TO DO:
Go through the records and show each line where the word "sharutils" occurs.

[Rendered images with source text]
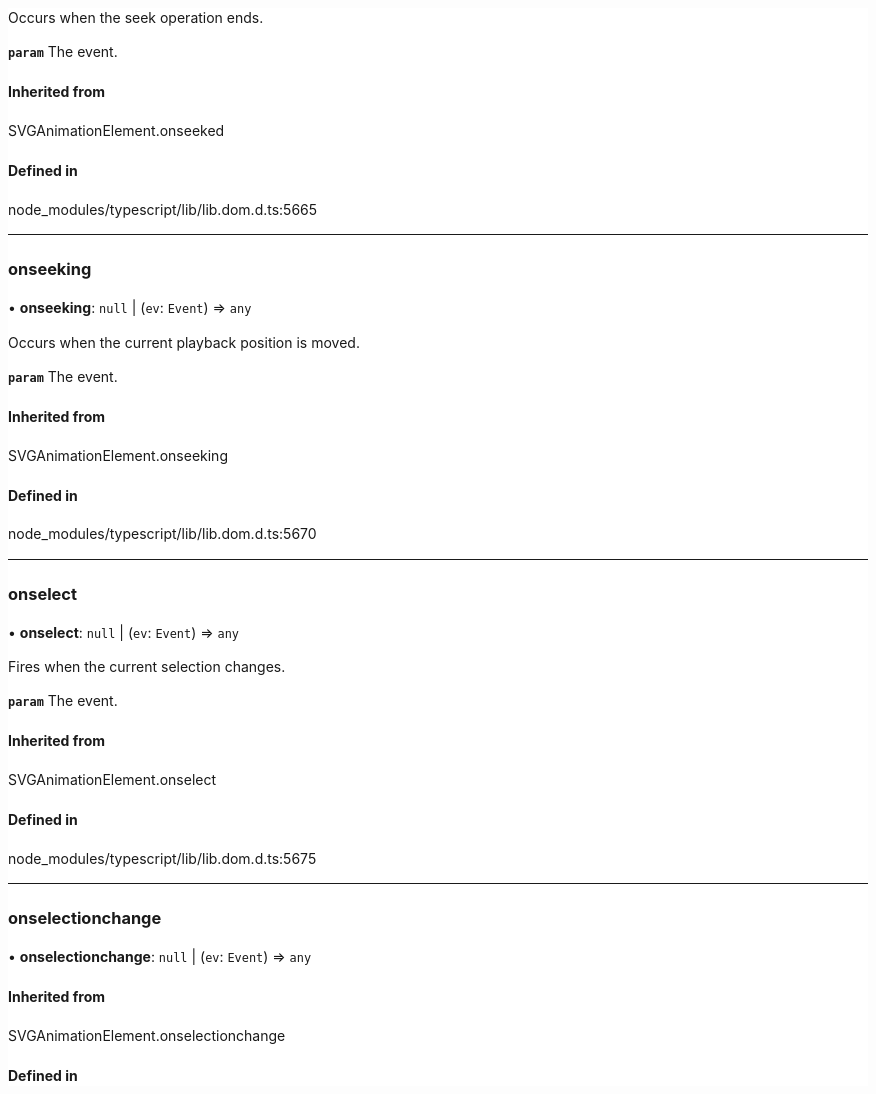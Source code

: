 Occurs when the seek operation ends.

**`param`** The event.

#### Inherited from

SVGAnimationElement.onseeked

#### Defined in

node_modules/typescript/lib/lib.dom.d.ts:5665

___

### onseeking

• **onseeking**: ``null`` \| (`ev`: `Event`) => `any`

Occurs when the current playback position is moved.

**`param`** The event.

#### Inherited from

SVGAnimationElement.onseeking

#### Defined in

node_modules/typescript/lib/lib.dom.d.ts:5670

___

### onselect

• **onselect**: ``null`` \| (`ev`: `Event`) => `any`

Fires when the current selection changes.

**`param`** The event.

#### Inherited from

SVGAnimationElement.onselect

#### Defined in

node_modules/typescript/lib/lib.dom.d.ts:5675

___

### onselectionchange

• **onselectionchange**: ``null`` \| (`ev`: `Event`) => `any`

#### Inherited from

SVGAnimationElement.onselectionchange

#### Defined in
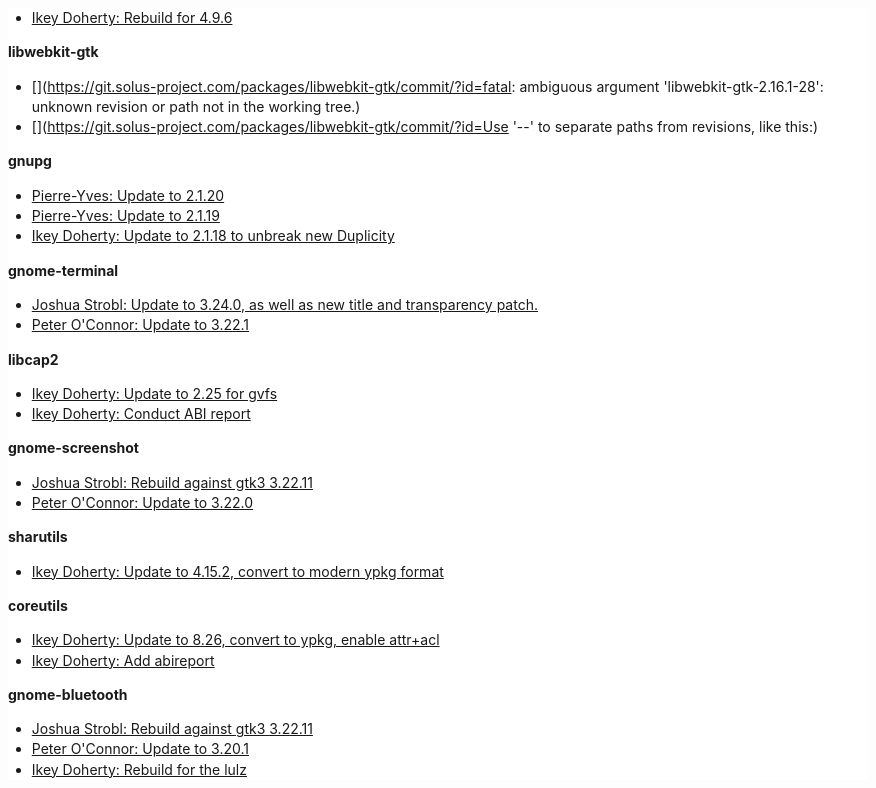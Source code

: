   - [Ikey Doherty: Rebuild for 4.9.6](https://git.solus-project.com/packages/nvidia-304-glx-driver/commit/?id=7687160)


**libwebkit-gtk**

  - [](https://git.solus-project.com/packages/libwebkit-gtk/commit/?id=fatal: ambiguous argument 'libwebkit-gtk-2.16.1-28': unknown revision or path not in the working tree.)
  - [](https://git.solus-project.com/packages/libwebkit-gtk/commit/?id=Use '--' to separate paths from revisions, like this:)


**gnupg**

  - [Pierre-Yves: Update to 2.1.20](https://git.solus-project.com/packages/gnupg/commit/?id=fc849d4)
  - [Pierre-Yves: Update to 2.1.19](https://git.solus-project.com/packages/gnupg/commit/?id=df7c910)
  - [Ikey Doherty: Update to 2.1.18 to unbreak new Duplicity](https://git.solus-project.com/packages/gnupg/commit/?id=2742446)


**gnome-terminal**

  - [Joshua Strobl: Update to 3.24.0, as well as new title and transparency patch.](https://git.solus-project.com/packages/gnome-terminal/commit/?id=b05bd9b)
  - [Peter O'Connor: Update to 3.22.1](https://git.solus-project.com/packages/gnome-terminal/commit/?id=1b0ef22)


**libcap2**

  - [Ikey Doherty: Update to 2.25 for gvfs](https://git.solus-project.com/packages/libcap2/commit/?id=5c1e50d)
  - [Ikey Doherty: Conduct ABI report](https://git.solus-project.com/packages/libcap2/commit/?id=d28c4f5)


**gnome-screenshot**

  - [Joshua Strobl: Rebuild against gtk3 3.22.11](https://git.solus-project.com/packages/gnome-screenshot/commit/?id=70330fc)
  - [Peter O'Connor: Update to 3.22.0](https://git.solus-project.com/packages/gnome-screenshot/commit/?id=abdd5b6)


**sharutils**

  - [Ikey Doherty: Update to 4.15.2, convert to modern ypkg format](https://git.solus-project.com/packages/sharutils/commit/?id=515f1dd)


**coreutils**

  - [Ikey Doherty: Update to 8.26, convert to ypkg, enable attr+acl](https://git.solus-project.com/packages/coreutils/commit/?id=bb68402)
  - [Ikey Doherty: Add abireport](https://git.solus-project.com/packages/coreutils/commit/?id=d40016d)


**gnome-bluetooth**

  - [Joshua Strobl: Rebuild against gtk3 3.22.11](https://git.solus-project.com/packages/gnome-bluetooth/commit/?id=f42833b)
  - [Peter O'Connor: Update to 3.20.1](https://git.solus-project.com/packages/gnome-bluetooth/commit/?id=49cfbcc)
  - [Ikey Doherty: Rebuild for the lulz](https://git.solus-project.com/packages/gnome-bluetooth/commit/?id=068507a)
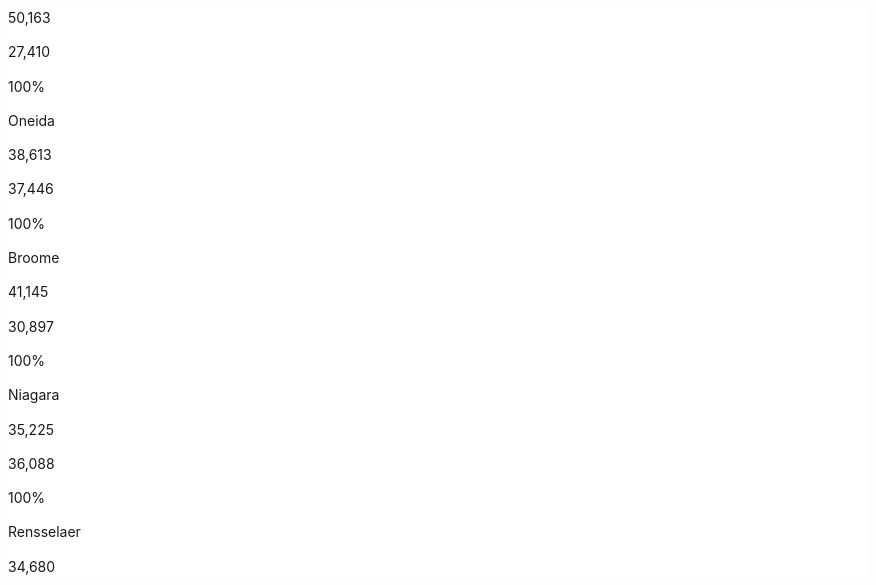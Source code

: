 50,163

</div>

<div>

27,410

</div>

100<span class="eln-percent-sign">%</span>

Oneida

<div class="eln-text-color eln-democrat">

38,613

</div>

<div>

37,446

</div>

100<span class="eln-percent-sign">%</span>

Broome

<div class="eln-text-color eln-democrat">

41,145

</div>

<div>

30,897

</div>

100<span class="eln-percent-sign">%</span>

Niagara

<div>

35,225

</div>

<div class="eln-text-color eln-republican">

36,088

</div>

100<span class="eln-percent-sign">%</span>

Rensselaer

<div class="eln-text-color eln-democrat">

34,680

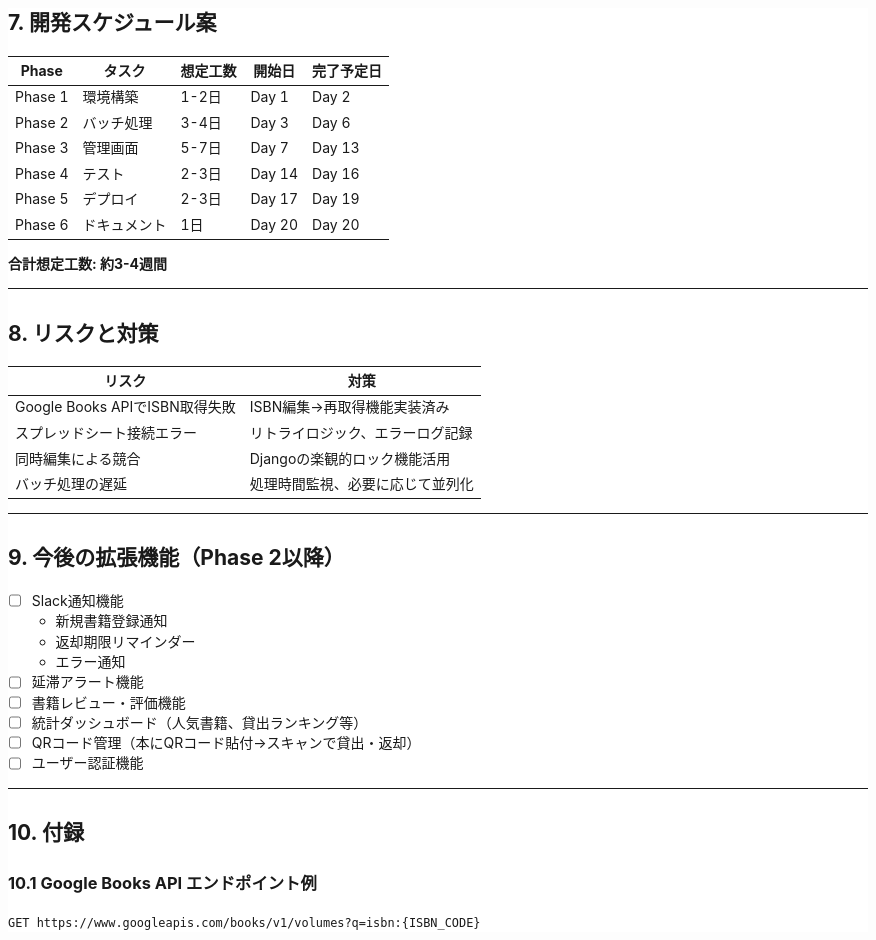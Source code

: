 
## 7. 開発スケジュール案

| Phase | タスク | 想定工数 | 開始日 | 完了予定日 |
|-------|--------|----------|--------|-----------|
| Phase 1 | 環境構築 | 1-2日 | Day 1 | Day 2 |
| Phase 2 | バッチ処理 | 3-4日 | Day 3 | Day 6 |
| Phase 3 | 管理画面 | 5-7日 | Day 7 | Day 13 |
| Phase 4 | テスト | 2-3日 | Day 14 | Day 16 |
| Phase 5 | デプロイ | 2-3日 | Day 17 | Day 19 |
| Phase 6 | ドキュメント | 1日 | Day 20 | Day 20 |

**合計想定工数: 約3-4週間**

---

## 8. リスクと対策

| リスク | 対策 |
|--------|------|
| Google Books APIでISBN取得失敗 | ISBN編集→再取得機能実装済み |
| スプレッドシート接続エラー | リトライロジック、エラーログ記録 |
| 同時編集による競合 | Djangoの楽観的ロック機能活用 |
| バッチ処理の遅延 | 処理時間監視、必要に応じて並列化 |

---

## 9. 今後の拡張機能（Phase 2以降）

- [ ] Slack通知機能
  - 新規書籍登録通知
  - 返却期限リマインダー
  - エラー通知
- [ ] 延滞アラート機能
- [ ] 書籍レビュー・評価機能
- [ ] 統計ダッシュボード（人気書籍、貸出ランキング等）
- [ ] QRコード管理（本にQRコード貼付→スキャンで貸出・返却）
- [ ] ユーザー認証機能

---

## 10. 付録

### 10.1 Google Books API エンドポイント例
```
GET https://www.googleapis.com/books/v1/volumes?q=isbn:{ISBN_CODE}
```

EXERCISE ANSWER:
**sharutils**
  - [Ikey Doherty: Update to 4.15.2, convert to modern ypkg format](https://git.solus-project.com/packages/sharutils/commit/?id=515f1dd)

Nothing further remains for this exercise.